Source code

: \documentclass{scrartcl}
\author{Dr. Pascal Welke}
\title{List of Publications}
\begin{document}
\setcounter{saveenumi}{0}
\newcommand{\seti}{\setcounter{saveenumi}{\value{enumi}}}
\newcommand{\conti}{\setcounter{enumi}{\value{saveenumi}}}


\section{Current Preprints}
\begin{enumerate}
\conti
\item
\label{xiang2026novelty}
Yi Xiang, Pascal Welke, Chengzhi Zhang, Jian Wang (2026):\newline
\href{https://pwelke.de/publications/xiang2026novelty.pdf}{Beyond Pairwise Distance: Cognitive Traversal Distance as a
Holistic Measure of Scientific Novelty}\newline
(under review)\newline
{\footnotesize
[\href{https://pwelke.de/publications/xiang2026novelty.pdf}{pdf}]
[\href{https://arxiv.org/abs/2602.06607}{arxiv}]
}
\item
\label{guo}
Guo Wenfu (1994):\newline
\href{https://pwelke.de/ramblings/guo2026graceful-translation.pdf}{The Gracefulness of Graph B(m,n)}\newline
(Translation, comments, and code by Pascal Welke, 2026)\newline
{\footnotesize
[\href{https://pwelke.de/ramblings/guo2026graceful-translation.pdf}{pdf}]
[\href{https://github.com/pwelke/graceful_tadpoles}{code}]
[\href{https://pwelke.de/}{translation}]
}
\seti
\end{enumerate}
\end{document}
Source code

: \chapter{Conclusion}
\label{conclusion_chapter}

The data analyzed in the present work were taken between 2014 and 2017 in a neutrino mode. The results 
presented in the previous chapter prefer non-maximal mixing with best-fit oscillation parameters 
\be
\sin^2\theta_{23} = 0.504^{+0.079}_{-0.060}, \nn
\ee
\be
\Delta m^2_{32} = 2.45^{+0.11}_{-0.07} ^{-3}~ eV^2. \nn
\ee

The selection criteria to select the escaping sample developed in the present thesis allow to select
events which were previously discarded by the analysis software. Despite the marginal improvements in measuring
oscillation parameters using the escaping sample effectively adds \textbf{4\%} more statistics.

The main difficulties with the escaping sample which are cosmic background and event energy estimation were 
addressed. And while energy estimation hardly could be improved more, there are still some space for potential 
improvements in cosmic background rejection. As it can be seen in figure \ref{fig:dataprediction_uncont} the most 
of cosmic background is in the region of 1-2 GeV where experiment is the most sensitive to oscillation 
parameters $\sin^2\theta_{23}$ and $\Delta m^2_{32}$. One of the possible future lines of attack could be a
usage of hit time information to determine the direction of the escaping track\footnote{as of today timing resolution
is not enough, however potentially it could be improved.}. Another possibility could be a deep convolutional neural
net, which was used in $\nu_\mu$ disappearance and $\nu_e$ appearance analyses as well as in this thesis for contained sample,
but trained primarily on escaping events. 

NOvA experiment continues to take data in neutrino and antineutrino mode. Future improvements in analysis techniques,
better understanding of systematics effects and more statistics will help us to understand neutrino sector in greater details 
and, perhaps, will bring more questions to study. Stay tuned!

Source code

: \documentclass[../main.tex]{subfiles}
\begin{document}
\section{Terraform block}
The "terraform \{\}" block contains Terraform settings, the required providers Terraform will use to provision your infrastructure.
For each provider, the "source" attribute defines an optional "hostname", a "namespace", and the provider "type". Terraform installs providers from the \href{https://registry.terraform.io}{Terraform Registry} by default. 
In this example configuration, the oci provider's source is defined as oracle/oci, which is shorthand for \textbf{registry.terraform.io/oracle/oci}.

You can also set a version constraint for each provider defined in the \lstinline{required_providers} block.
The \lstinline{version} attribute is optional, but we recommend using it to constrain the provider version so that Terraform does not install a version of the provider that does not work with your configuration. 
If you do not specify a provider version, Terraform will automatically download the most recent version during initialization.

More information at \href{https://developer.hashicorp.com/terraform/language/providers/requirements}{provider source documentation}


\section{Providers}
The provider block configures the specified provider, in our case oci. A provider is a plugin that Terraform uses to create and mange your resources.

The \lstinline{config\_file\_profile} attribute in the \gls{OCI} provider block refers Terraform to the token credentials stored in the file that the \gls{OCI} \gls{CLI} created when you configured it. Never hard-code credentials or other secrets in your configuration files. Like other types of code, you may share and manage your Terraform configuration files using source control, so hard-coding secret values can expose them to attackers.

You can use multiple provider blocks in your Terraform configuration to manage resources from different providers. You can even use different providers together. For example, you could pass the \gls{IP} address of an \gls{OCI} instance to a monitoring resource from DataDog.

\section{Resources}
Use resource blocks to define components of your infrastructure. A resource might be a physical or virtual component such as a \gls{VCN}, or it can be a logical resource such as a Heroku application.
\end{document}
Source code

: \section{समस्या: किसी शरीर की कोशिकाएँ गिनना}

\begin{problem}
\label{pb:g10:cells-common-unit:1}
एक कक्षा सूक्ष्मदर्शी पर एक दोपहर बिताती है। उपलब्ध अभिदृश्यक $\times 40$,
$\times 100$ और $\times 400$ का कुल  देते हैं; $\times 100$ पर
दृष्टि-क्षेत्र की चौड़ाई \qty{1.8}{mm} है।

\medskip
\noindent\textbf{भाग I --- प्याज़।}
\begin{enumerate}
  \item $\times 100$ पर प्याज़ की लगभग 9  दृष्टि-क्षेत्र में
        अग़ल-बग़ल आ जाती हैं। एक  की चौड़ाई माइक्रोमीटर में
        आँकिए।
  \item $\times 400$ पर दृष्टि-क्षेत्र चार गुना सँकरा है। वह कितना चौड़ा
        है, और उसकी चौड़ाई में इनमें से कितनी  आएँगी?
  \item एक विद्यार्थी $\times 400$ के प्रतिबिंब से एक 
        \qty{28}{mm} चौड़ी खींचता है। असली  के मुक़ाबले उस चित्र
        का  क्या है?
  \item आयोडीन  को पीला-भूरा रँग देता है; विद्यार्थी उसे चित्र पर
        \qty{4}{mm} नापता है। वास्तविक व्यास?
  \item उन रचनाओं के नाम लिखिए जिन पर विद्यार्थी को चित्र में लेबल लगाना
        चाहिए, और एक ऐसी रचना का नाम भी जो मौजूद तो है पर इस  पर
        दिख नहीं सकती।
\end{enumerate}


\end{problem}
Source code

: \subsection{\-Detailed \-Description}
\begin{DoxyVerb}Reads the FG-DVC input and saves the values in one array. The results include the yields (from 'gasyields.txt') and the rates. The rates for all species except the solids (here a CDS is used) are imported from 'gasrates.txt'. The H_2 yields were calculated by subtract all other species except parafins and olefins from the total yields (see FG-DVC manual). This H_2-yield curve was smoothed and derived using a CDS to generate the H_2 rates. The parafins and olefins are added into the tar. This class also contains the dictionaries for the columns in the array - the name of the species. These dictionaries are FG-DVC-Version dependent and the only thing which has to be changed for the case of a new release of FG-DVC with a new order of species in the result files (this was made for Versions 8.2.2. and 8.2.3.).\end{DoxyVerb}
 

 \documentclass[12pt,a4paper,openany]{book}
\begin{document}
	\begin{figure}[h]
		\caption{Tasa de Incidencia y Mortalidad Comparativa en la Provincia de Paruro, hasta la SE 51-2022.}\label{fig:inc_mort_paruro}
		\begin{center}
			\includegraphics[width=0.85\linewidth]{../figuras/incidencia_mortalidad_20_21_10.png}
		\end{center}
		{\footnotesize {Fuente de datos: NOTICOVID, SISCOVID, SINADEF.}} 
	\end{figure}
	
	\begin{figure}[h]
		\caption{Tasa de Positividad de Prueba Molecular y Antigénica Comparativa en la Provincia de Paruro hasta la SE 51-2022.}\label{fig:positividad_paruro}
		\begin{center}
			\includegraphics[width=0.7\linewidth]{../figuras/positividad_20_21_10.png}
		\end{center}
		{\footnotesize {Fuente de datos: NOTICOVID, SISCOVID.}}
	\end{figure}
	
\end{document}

····················

EXERCISE BRIEF -
Reproduce all entries. Keep them exact.

SOLUTION FOR THIS PROBLEM -
Source code

: \documentclass{scrartcl}
\author{Dr. Pascal Welke}
\title{List of Publications}
\begin{document}
\setcounter{saveenumi}{0}
\newcommand{\seti}{\setcounter{saveenumi}{\value{enumi}}}
\newcommand{\conti}{\setcounter{enumi}{\value{saveenumi}}}


\section{Current Preprints}
\begin{enumerate}
\conti
\item
\label{xiang2026novelty}
Yi Xiang, Pascal Welke, Chengzhi Zhang, Jian Wang (2026):\newline
\href{https://pwelke.de/publications/xiang2026novelty.pdf}{Beyond Pairwise Distance: Cognitive Traversal Distance as a
Holistic Measure of Scientific Novelty}\newline
(under review)\newline
{\footnotesize
[\href{https://pwelke.de/publications/xiang2026novelty.pdf}{pdf}]
[\href{https://arxiv.org/abs/2602.06607}{arxiv}]
}
\item
\label{guo}
Guo Wenfu (1994):\newline
\href{https://pwelke.de/ramblings/guo2026graceful-translation.pdf}{The Gracefulness of Graph B(m,n)}\newline
(Translation, comments, and code by Pascal Welke, 2026)\newline
{\footnotesize
[\href{https://pwelke.de/ramblings/guo2026graceful-translation.pdf}{pdf}]
[\href{https://github.com/pwelke/graceful_tadpoles}{code}]
[\href{https://pwelke.de/}{translation}]
}
\seti
\end{enumerate}
\end{document}
Source code

: \chapter{Conclusion}
\label{conclusion_chapter}

The data analyzed in the present work were taken between 2014 and 2017 in a neutrino mode. The results 
presented in the previous chapter prefer non-maximal mixing with best-fit oscillation parameters 
\be
\sin^2\theta_{23} = 0.504^{+0.079}_{-0.060}, \nn
\ee
\be
\Delta m^2_{32} = 2.45^{+0.11}_{-0.07} ^{-3}~ eV^2. \nn
\ee

The selection criteria to select the escaping sample developed in the present thesis allow to select
events which were previously discarded by the analysis software. Despite the marginal improvements in measuring
oscillation parameters using the escaping sample effectively adds \textbf{4\%} more statistics.

The main difficulties with the escaping sample which are cosmic background and event energy estimation were 
addressed. And while energy estimation hardly could be improved more, there are still some space for potential 
improvements in cosmic background rejection. As it can be seen in figure \ref{fig:dataprediction_uncont} the most 
of cosmic background is in the region of 1-2 GeV where experiment is the most sensitive to oscillation 
parameters $\sin^2\theta_{23}$ and $\Delta m^2_{32}$. One of the possible future lines of attack could be a
usage of hit time information to determine the direction of the escaping track\footnote{as of today timing resolution
is not enough, however potentially it could be improved.}. Another possibility could be a deep convolutional neural
net, which was used in $\nu_\mu$ disappearance and $\nu_e$ appearance analyses as well as in this thesis for contained sample,
but trained primarily on escaping events. 

NOvA experiment continues to take data in neutrino and antineutrino mode. Future improvements in analysis techniques,
better understanding of systematics effects and more statistics will help us to understand neutrino sector in greater details 
and, perhaps, will bring more questions to study. Stay tuned!

Source code

: \documentclass[../main.tex]{subfiles}
\begin{document}
\section{Terraform block}
The "terraform \{\}" block contains Terraform settings, the required providers Terraform will use to provision your infrastructure.
For each provider, the "source" attribute defines an optional "hostname", a "namespace", and the provider "type". Terraform installs providers from the \href{https://registry.terraform.io}{Terraform Registry} by default. 
In this example configuration, the oci provider's source is defined as oracle/oci, which is shorthand for \textbf{registry.terraform.io/oracle/oci}.

You can also set a version constraint for each provider defined in the \lstinline{required_providers} block.
The \lstinline{version} attribute is optional, but we recommend using it to constrain the provider version so that Terraform does not install a version of the provider that does not work with your configuration. 
If you do not specify a provider version, Terraform will automatically download the most recent version during initialization.

More information at \href{https://developer.hashicorp.com/terraform/language/providers/requirements}{provider source documentation}


\section{Providers}
The provider block configures the specified provider, in our case oci. A provider is a plugin that Terraform uses to create and mange your resources.

The \lstinline{config\_file\_profile} attribute in the \gls{OCI} provider block refers Terraform to the token credentials stored in the file that the \gls{OCI} \gls{CLI} created when you configured it. Never hard-code credentials or other secrets in your configuration files. Like other types of code, you may share and manage your Terraform configuration files using source control, so hard-coding secret values can expose them to attackers.

You can use multiple provider blocks in your Terraform configuration to manage resources from different providers. You can even use different providers together. For example, you could pass the \gls{IP} address of an \gls{OCI} instance to a monitoring resource from DataDog.

\section{Resources}
Use resource blocks to define components of your infrastructure. A resource might be a physical or virtual component such as a \gls{VCN}, or it can be a logical resource such as a Heroku application.
\end{document}
Source code

: \section{समस्या: किसी शरीर की कोशिकाएँ गिनना}

\begin{problem}
\label{pb:g10:cells-common-unit:1}
एक कक्षा सूक्ष्मदर्शी पर एक दोपहर बिताती है। उपलब्ध अभिदृश्यक $\times 40$,
$\times 100$ और $\times 400$ का कुल  देते हैं; $\times 100$ पर
दृष्टि-क्षेत्र की चौड़ाई \qty{1.8}{mm} है।

\medskip
\noindent\textbf{भाग I --- प्याज़।}
\begin{enumerate}
  \item $\times 100$ पर प्याज़ की लगभग 9  दृष्टि-क्षेत्र में
        अग़ल-बग़ल आ जाती हैं। एक  की चौड़ाई माइक्रोमीटर में
        आँकिए।
  \item $\times 400$ पर दृष्टि-क्षेत्र चार गुना सँकरा है। वह कितना चौड़ा
        है, और उसकी चौड़ाई में इनमें से कितनी  आएँगी?
  \item एक विद्यार्थी $\times 400$ के प्रतिबिंब से एक 
        \qty{28}{mm} चौड़ी खींचता है। असली  के मुक़ाबले उस चित्र
        का  क्या है?
  \item आयोडीन  को पीला-भूरा रँग देता है; विद्यार्थी उसे चित्र पर
        \qty{4}{mm} नापता है। वास्तविक व्यास?
  \item उन रचनाओं के नाम लिखिए जिन पर विद्यार्थी को चित्र में लेबल लगाना
        चाहिए, और एक ऐसी रचना का नाम भी जो मौजूद तो है पर इस  पर
        दिख नहीं सकती।
\end{enumerate}


\end{problem}
Source code

: \subsection{\-Detailed \-Description}
\begin{DoxyVerb}Reads the FG-DVC input and saves the values in one array. The results include the yields (from 'gasyields.txt') and the rates. The rates for all species except the solids (here a CDS is used) are imported from 'gasrates.txt'. The H_2 yields were calculated by subtract all other species except parafins and olefins from the total yields (see FG-DVC manual). This H_2-yield curve was smoothed and derived using a CDS to generate the H_2 rates. The parafins and olefins are added into the tar. This class also contains the dictionaries for the columns in the array - the name of the species. These dictionaries are FG-DVC-Version dependent and the only thing which has to be changed for the case of a new release of FG-DVC with a new order of species in the result files (this was made for Versions 8.2.2. and 8.2.3.).\end{DoxyVerb}
 

 \documentclass[12pt,a4paper,openany]{book}
\begin{document}
	\begin{figure}[h]
		\caption{Tasa de Incidencia y Mortalidad Comparativa en la Provincia de Paruro, hasta la SE 51-2022.}\label{fig:inc_mort_paruro}
		\begin{center}
			\includegraphics[width=0.85\linewidth]{../figuras/incidencia_mortalidad_20_21_10.png}
		\end{center}
		{\footnotesize {Fuente de datos: NOTICOVID, SISCOVID, SINADEF.}} 
	\end{figure}
	
	\begin{figure}[h]
		\caption{Tasa de Positividad de Prueba Molecular y Antigénica Comparativa en la Provincia de Paruro hasta la SE 51-2022.}\label{fig:positividad_paruro}
		\begin{center}
			\includegraphics[width=0.7\linewidth]{../figuras/positividad_20_21_10.png}
		\end{center}
		{\footnotesize {Fuente de datos: NOTICOVID, SISCOVID.}}
	\end{figure}
	
\end{document}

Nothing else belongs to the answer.